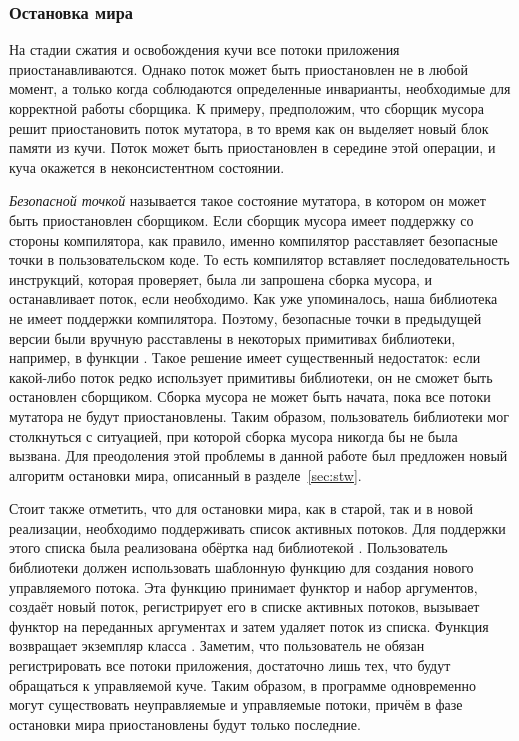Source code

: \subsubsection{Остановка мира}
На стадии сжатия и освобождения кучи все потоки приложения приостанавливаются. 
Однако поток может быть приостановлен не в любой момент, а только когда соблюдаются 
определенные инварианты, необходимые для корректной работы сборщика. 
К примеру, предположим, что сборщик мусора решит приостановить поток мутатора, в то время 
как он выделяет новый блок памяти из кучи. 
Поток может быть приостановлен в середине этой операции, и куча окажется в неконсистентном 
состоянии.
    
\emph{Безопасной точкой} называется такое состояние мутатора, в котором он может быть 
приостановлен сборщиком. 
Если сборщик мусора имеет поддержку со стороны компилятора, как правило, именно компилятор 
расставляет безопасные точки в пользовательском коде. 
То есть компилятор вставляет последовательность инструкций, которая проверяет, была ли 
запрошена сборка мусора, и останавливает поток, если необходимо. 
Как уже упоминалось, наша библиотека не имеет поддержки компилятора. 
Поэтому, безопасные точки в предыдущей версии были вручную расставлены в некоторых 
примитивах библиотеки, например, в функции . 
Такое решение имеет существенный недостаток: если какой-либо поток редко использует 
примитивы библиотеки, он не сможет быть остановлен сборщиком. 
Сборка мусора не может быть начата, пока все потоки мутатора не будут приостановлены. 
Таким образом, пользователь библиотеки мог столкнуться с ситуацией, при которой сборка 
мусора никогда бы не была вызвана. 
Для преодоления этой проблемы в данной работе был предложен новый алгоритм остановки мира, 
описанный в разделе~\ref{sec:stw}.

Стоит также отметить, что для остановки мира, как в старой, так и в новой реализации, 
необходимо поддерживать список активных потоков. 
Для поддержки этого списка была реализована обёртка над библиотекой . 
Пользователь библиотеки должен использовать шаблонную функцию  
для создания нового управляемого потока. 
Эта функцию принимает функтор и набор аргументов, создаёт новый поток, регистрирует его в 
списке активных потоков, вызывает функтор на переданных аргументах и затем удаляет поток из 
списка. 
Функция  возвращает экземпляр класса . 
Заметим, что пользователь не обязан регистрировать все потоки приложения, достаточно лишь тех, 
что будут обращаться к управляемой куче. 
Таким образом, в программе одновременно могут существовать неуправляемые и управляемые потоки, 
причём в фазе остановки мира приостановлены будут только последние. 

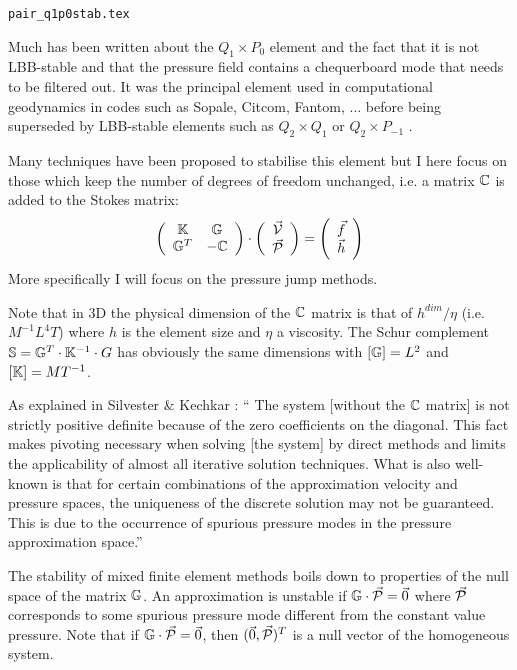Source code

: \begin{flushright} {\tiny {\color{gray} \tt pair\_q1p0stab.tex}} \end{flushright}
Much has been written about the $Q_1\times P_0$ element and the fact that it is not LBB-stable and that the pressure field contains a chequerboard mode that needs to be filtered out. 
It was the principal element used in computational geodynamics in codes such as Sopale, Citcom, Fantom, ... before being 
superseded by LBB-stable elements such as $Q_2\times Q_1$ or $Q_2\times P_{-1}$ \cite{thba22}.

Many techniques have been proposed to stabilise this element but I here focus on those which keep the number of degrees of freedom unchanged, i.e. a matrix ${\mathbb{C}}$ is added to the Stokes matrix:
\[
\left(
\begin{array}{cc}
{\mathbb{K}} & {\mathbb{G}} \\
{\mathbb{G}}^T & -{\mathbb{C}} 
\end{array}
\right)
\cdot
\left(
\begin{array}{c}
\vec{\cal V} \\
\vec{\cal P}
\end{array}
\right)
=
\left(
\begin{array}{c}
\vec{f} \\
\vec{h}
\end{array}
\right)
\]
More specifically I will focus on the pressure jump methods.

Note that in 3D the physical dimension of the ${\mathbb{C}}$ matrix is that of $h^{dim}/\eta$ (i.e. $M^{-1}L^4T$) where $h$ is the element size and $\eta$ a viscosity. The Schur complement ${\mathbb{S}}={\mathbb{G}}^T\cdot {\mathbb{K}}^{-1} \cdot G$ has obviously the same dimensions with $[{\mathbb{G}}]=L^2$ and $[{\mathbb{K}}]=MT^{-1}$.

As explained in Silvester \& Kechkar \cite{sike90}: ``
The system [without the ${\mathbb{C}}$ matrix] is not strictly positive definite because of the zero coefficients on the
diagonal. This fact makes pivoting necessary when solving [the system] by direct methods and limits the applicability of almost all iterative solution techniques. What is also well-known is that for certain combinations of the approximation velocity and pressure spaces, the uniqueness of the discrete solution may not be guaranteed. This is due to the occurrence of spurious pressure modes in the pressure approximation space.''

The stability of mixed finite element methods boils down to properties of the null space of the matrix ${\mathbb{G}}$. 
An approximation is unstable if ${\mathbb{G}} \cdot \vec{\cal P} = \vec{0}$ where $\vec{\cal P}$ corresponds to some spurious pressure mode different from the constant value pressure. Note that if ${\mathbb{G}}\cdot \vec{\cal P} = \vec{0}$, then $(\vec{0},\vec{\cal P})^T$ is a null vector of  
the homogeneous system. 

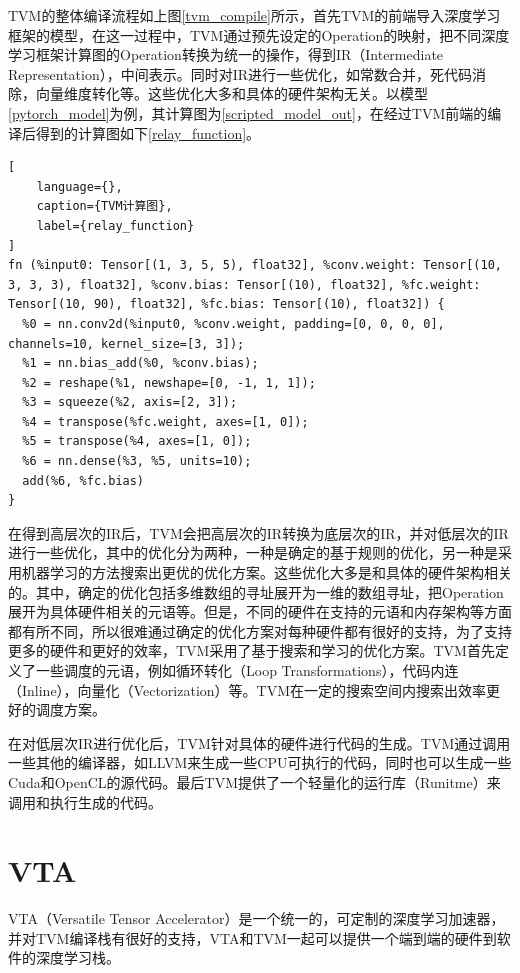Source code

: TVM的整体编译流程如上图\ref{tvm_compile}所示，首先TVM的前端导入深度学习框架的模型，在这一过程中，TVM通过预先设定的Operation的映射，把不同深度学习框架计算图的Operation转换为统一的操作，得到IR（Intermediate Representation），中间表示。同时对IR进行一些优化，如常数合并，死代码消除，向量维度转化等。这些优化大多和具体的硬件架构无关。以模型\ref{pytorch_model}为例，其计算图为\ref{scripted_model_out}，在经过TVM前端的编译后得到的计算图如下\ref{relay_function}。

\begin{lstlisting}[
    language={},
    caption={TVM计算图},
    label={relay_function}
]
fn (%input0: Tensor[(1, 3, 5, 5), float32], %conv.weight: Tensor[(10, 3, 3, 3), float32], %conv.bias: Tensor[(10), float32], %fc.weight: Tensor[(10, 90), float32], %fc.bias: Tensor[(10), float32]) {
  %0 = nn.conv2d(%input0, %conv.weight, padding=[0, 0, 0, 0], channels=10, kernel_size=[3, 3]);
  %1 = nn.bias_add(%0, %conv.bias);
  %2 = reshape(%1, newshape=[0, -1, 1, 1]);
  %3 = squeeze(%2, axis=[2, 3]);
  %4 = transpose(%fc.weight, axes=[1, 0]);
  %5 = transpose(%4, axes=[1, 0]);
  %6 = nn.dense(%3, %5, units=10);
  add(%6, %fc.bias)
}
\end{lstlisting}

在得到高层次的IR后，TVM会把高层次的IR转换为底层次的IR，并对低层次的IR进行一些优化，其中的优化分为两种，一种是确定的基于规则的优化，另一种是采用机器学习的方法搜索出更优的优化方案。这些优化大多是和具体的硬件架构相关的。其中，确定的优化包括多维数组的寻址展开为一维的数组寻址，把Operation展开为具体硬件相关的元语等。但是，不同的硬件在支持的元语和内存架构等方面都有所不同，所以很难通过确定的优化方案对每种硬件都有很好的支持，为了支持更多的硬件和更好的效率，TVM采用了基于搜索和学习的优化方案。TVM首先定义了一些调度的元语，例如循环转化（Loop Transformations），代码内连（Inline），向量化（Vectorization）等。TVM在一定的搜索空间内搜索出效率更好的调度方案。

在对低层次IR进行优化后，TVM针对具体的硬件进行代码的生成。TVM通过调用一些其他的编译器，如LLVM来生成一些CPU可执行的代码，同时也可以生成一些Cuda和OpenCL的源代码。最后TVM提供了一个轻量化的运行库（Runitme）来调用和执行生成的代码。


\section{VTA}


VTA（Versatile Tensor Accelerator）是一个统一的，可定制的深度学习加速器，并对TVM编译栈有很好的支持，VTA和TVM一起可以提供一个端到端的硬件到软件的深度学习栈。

====================

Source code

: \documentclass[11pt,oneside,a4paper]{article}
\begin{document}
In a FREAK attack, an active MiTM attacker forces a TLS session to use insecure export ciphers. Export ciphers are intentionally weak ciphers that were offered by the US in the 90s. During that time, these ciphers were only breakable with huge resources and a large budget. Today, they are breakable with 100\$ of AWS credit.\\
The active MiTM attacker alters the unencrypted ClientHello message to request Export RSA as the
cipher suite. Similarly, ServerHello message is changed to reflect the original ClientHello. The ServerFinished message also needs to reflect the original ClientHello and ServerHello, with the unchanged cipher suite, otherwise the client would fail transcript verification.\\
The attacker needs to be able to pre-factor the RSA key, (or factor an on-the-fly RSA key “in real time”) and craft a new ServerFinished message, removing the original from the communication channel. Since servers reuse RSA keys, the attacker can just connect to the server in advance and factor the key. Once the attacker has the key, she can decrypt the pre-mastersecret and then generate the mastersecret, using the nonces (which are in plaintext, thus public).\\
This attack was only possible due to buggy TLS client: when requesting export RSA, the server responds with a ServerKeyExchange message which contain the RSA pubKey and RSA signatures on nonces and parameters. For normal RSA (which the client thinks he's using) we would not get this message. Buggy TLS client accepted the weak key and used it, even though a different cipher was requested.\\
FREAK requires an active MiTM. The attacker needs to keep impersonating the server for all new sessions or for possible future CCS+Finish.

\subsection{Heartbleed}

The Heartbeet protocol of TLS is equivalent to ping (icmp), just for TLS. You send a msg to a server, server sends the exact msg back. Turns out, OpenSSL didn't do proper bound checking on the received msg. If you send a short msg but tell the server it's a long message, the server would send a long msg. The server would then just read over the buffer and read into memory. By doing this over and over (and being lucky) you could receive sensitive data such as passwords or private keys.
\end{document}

====================

» AIM OF THE TASK:
From the records above, work out how many lines contain the string "mathbb". Give only the number.

» RESPONSE FOR THIS EXERCISE:
7